Ogni anno ogni abitante del pianeta produce 7,3 chili di rifiuti elettrici ed elettronici. La fotografia scattata dal Global E-waste Monitor 2020 impone un cambio di rotta verso un modello circolare
Nel 2019 sono stati prodotti nel mondo 53,6 milioni di tonnellate di rifiuti elettronici, come dire 7,3 chili a persona neonati compresi. In valore assoluto è l’Asia il continente che genera il maggior volume di Raee (24,9 milioni di tonnellate), seguita dall’America (13,1 milioni di tonnellate). Se invece si guarda alla produzione pro capite, è l’Europa in vetta alla classifica con 16,2 chili di Raee a persona (Italia a 17,2 chili).
Dai dati pubblicati nello studio Global E-waste Monitor 2020 delle Nazioni Unite emerge soprattutto come la crescita di questi scarti sembra essere fuori controllo, con un aumento di 9,2 milioni di tonnellate rispetto a soli 5 anni fa. Un incremento che si spiega non solo con un maggior consumo di tecnologia a livello planetario, ma anche con il ridotto ciclo di vita degli apparecchi stessi – leggi obsolescenza programmata – e con una scarsa propensione alla loro riparazione da parte dei consumatori.
Alla luce di queste tendenze lo studio prevede che i Raee entro il 2030 arriveranno a 74 milioni di tonnellate, rendendo i rifiuti elettronici il flusso di scarti con la più rapida crescita al mondo.
“Le quantità di rifiuti elettronici stanno aumentando tre volte più velocemente della crescita della popolazione mondiale”, si legge nel rapporto. “Questo crea notevoli pressioni ambientali e sanitarie e dimostra l’urgenza di combinare la quarta rivoluzione industriale con l’economia circolare, lavorando soprattutto sul fronte dell’obsolescenza programmata e della progettazione”.
Gli impatti ambientali
E’ chiaro dunque che il problema chiave da risolvere è che solo una piccola quota di Raee oggi viene riciclata: il 17,4% per la precisione. Tutto il resto non segue percorsi di raccolta e recupero idonei e finisce spesso nelle discariche a cielo aperto sparse nel nostro pianeta. Uno smaltimento che ha pesanti impatti ambientali. Ad esempio – cita il rapporto – nel 2019 da frigoriferi e condizionatori d’aria scartati sono state rilasciate in atmosfera circa 98 milioni di tonnellate di CO2 equivalenti, circa lo 0,3% delle emissioni di gas serra generate dal sistema energetico a livello globale.
Le conseguenze sulla salute
Senza contare che questa tipologia di rifiuti contiene spesso sostanze dannose e additivi pericolosi che, se non gestiti adeguatamente, possono avere effetti gravi anche per la salute umana. Il Global E-waste Monitor 2020 calcola che circa 50 tonnellate di mercurio, utilizzate in oggetti come monitor e sorgenti luminose fluorescenti e a risparmio energetico, sono presenti nei flussi non documentati di rifiuti elettronici.

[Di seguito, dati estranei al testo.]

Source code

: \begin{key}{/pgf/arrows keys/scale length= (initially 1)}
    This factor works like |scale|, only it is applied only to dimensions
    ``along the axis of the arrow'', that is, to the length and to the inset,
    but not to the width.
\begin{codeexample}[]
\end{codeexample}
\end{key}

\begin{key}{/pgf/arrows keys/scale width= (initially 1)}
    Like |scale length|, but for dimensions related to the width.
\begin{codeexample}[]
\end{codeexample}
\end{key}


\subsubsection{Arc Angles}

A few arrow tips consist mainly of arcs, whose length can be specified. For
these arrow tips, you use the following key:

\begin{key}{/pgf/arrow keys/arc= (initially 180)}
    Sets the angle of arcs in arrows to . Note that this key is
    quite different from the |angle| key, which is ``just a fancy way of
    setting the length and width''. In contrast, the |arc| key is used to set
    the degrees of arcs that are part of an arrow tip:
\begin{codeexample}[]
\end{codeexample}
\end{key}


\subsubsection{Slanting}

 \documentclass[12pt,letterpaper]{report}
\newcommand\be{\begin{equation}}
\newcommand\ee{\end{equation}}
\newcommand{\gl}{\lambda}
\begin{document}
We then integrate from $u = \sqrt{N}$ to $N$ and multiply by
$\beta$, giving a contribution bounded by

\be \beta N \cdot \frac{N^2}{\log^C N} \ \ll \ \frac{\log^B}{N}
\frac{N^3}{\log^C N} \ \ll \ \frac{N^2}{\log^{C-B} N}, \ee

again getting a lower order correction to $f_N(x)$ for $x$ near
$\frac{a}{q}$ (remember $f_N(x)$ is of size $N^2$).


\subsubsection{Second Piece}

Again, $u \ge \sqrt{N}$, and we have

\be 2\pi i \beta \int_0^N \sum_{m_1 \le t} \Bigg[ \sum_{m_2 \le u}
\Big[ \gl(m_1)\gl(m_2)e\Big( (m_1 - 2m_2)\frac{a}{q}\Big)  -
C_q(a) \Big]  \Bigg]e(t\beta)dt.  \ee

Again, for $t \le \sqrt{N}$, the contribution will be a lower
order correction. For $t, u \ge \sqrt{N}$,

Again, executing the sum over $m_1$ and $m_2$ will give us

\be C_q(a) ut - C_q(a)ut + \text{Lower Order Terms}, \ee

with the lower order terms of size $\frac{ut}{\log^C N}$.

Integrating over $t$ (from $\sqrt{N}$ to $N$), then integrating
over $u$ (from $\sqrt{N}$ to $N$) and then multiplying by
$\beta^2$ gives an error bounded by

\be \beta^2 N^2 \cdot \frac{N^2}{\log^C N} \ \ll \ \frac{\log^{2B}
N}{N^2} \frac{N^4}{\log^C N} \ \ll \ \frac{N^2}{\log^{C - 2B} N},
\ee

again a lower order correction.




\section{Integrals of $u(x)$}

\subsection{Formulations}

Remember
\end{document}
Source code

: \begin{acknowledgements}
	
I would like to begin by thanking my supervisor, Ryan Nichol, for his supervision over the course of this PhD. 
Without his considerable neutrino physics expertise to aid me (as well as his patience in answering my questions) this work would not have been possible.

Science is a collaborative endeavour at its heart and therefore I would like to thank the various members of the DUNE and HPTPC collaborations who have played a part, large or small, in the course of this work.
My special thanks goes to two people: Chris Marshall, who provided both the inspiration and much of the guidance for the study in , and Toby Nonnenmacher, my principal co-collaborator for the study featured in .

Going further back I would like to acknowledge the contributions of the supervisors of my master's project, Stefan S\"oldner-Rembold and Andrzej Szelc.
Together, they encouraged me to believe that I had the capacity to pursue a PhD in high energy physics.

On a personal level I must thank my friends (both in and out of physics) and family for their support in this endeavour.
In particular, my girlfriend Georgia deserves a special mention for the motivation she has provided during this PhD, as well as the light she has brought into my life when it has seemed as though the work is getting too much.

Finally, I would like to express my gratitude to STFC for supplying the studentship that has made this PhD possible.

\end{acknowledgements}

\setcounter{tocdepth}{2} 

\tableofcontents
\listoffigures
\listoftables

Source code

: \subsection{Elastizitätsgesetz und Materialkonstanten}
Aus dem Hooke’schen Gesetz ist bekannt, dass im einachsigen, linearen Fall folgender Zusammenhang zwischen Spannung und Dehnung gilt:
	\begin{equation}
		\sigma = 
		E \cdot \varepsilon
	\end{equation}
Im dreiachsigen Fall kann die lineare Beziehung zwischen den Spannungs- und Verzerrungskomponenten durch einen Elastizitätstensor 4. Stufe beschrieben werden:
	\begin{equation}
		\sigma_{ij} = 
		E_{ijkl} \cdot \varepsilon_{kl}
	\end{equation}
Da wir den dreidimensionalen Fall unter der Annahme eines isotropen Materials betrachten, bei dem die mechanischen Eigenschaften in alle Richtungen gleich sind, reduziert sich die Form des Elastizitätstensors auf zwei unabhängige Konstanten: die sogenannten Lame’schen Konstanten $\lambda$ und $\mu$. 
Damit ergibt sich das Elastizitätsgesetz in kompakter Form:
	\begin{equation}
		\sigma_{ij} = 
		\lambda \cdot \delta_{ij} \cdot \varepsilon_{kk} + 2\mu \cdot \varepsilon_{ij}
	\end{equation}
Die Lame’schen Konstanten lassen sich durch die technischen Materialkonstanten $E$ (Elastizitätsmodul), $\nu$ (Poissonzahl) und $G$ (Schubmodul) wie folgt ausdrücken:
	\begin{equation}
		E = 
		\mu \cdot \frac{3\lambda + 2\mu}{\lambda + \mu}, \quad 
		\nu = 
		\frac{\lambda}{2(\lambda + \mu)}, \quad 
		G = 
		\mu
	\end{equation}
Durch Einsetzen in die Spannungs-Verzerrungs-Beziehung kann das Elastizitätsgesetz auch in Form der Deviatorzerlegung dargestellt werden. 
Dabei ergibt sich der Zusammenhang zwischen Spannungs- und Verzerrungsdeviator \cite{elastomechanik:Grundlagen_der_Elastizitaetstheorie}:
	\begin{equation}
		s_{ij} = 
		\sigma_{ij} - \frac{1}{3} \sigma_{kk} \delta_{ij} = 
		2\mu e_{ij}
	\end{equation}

Una miniera di materiali preziosi
Se la scorretta gestione dei Raee ha pesanti conseguenze ambientali e sanitarie, al tempo stesso i rifiuti elettronici sono una miniera di materiali preziosi da valorizzare attraverso l’economia circolare. Secondo il Global E-waste Monitor in quasi tutti i Raee, infatti, è possibile recuperare materiali di grande valore come oro, argento, rame, platino e ferro da utilizzare come materia prima seconda in nuovi cicli produttivi.
All’attuale tasso mondiale di recupero e riciclo oggi si riescono a recuperare 4 milioni di tonnellate di materiali per un valore complessivo di 10 miliardi di dollari. Ma se tutti i Raee venissero sottoposti a questo trattamento, la stima salirebbe a ben 57 miliardi di dollari. Con vantaggi anche in termini di emissioni: ad esempio il riciclo di ferro, alluminio e rame e quindi la mancata estrazione di materia prima farebbe risparmiare 15 milioni di tonnellate di CO2.